Work to complete: Skip the images and restate every line of the records exactly.
Top of Records for this exercise
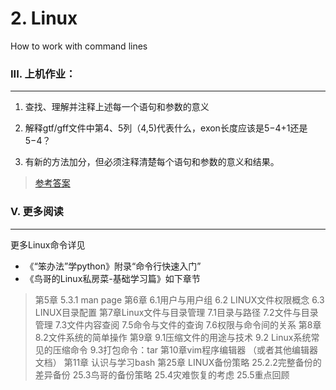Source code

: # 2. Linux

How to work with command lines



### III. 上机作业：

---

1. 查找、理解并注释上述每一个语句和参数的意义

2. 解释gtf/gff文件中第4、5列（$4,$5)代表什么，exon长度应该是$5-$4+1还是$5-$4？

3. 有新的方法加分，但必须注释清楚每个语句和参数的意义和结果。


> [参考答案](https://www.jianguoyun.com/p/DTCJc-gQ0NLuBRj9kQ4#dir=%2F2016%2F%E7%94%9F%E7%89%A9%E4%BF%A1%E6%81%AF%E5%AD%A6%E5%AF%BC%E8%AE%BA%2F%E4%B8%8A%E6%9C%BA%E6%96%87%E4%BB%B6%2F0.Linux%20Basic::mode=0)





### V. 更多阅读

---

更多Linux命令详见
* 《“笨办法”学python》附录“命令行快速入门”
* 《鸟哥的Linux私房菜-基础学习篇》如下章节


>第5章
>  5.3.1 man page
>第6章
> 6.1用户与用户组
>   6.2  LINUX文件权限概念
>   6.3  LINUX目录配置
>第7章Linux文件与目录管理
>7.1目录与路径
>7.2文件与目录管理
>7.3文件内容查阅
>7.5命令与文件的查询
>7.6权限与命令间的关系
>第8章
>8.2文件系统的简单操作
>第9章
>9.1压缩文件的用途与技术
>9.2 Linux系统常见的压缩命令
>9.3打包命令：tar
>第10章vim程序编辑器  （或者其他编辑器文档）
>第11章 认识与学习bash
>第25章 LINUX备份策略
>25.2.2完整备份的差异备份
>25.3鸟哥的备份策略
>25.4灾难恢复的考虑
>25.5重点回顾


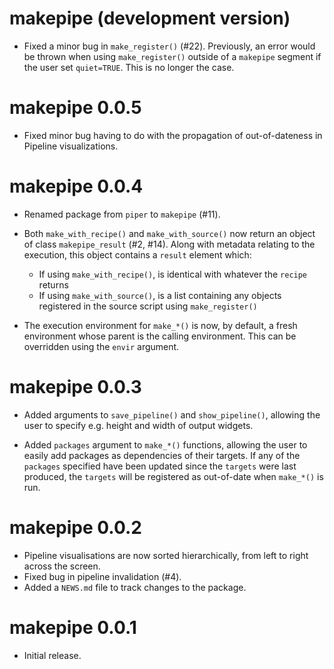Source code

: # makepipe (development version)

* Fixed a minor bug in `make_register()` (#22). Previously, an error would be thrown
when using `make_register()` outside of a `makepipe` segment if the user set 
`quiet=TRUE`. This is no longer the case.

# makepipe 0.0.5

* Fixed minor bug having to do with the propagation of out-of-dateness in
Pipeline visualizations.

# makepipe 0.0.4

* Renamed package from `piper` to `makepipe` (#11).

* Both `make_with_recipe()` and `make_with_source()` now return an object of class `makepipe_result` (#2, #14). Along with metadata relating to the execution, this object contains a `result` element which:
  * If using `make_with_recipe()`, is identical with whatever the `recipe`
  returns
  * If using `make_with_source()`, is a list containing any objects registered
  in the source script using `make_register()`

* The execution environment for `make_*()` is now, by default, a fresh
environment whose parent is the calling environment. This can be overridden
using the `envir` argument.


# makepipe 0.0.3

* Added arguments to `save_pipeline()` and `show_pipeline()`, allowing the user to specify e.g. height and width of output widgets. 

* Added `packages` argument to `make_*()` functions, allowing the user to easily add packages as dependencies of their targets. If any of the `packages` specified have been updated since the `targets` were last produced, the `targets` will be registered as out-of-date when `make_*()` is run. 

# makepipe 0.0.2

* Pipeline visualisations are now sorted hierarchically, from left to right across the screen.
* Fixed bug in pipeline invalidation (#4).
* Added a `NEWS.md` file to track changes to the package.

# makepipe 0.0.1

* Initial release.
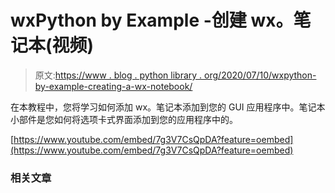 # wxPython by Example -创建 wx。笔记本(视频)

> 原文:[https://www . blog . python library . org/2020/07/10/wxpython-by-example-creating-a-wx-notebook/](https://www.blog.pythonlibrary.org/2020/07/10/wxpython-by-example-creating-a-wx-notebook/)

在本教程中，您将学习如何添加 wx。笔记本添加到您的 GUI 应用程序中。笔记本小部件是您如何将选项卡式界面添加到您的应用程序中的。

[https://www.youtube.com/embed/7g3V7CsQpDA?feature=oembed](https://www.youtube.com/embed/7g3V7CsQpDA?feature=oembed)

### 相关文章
Bottom of Records for this exercise
The answer:
Source code

: # 2. Linux

How to work with command lines



### III. 上机作业：

---

1. 查找、理解并注释上述每一个语句和参数的意义

2. 解释gtf/gff文件中第4、5列（$4,$5)代表什么，exon长度应该是$5-$4+1还是$5-$4？

3. 有新的方法加分，但必须注释清楚每个语句和参数的意义和结果。


> [参考答案](https://www.jianguoyun.com/p/DTCJc-gQ0NLuBRj9kQ4#dir=%2F2016%2F%E7%94%9F%E7%89%A9%E4%BF%A1%E6%81%AF%E5%AD%A6%E5%AF%BC%E8%AE%BA%2F%E4%B8%8A%E6%9C%BA%E6%96%87%E4%BB%B6%2F0.Linux%20Basic::mode=0)





### V. 更多阅读

---

更多Linux命令详见
* 《“笨办法”学python》附录“命令行快速入门”
* 《鸟哥的Linux私房菜-基础学习篇》如下章节


>第5章
>  5.3.1 man page
>第6章
> 6.1用户与用户组
>   6.2  LINUX文件权限概念
>   6.3  LINUX目录配置
>第7章Linux文件与目录管理
>7.1目录与路径
>7.2文件与目录管理
>7.3文件内容查阅
>7.5命令与文件的查询
>7.6权限与命令间的关系
>第8章
>8.2文件系统的简单操作
>第9章
>9.1压缩文件的用途与技术
>9.2 Linux系统常见的压缩命令
>9.3打包命令：tar
>第10章vim程序编辑器  （或者其他编辑器文档）
>第11章 认识与学习bash
>第25章 LINUX备份策略
>25.2.2完整备份的差异备份
>25.3鸟哥的备份策略
>25.4灾难恢复的考虑
>25.5重点回顾


Source code

: # makepipe (development version)

* Fixed a minor bug in `make_register()` (#22). Previously, an error would be thrown
when using `make_register()` outside of a `makepipe` segment if the user set 
`quiet=TRUE`. This is no longer the case.

# makepipe 0.0.5

* Fixed minor bug having to do with the propagation of out-of-dateness in
Pipeline visualizations.

# makepipe 0.0.4

* Renamed package from `piper` to `makepipe` (#11).

* Both `make_with_recipe()` and `make_with_source()` now return an object of class `makepipe_result` (#2, #14). Along with metadata relating to the execution, this object contains a `result` element which:
  * If using `make_with_recipe()`, is identical with whatever the `recipe`
  returns
  * If using `make_with_source()`, is a list containing any objects registered
  in the source script using `make_register()`

* The execution environment for `make_*()` is now, by default, a fresh
environment whose parent is the calling environment. This can be overridden
using the `envir` argument.


# makepipe 0.0.3

* Added arguments to `save_pipeline()` and `show_pipeline()`, allowing the user to specify e.g. height and width of output widgets. 

* Added `packages` argument to `make_*()` functions, allowing the user to easily add packages as dependencies of their targets. If any of the `packages` specified have been updated since the `targets` were last produced, the `targets` will be registered as out-of-date when `make_*()` is run. 

# makepipe 0.0.2

* Pipeline visualisations are now sorted hierarchically, from left to right across the screen.
* Fixed bug in pipeline invalidation (#4).
* Added a `NEWS.md` file to track changes to the package.

# makepipe 0.0.1

* Initial release.
 # wxPython by Example -创建 wx。笔记本(视频)

> 原文:[https://www . blog . python library . org/2020/07/10/wxpython-by-example-creating-a-wx-notebook/](https://www.blog.pythonlibrary.org/2020/07/10/wxpython-by-example-creating-a-wx-notebook/)

在本教程中，您将学习如何添加 wx。笔记本添加到您的 GUI 应用程序中。笔记本小部件是您如何将选项卡式界面添加到您的应用程序中的。

[https://www.youtube.com/embed/7g3V7CsQpDA?feature=oembed](https://www.youtube.com/embed/7g3V7CsQpDA?feature=oembed)

### 相关文章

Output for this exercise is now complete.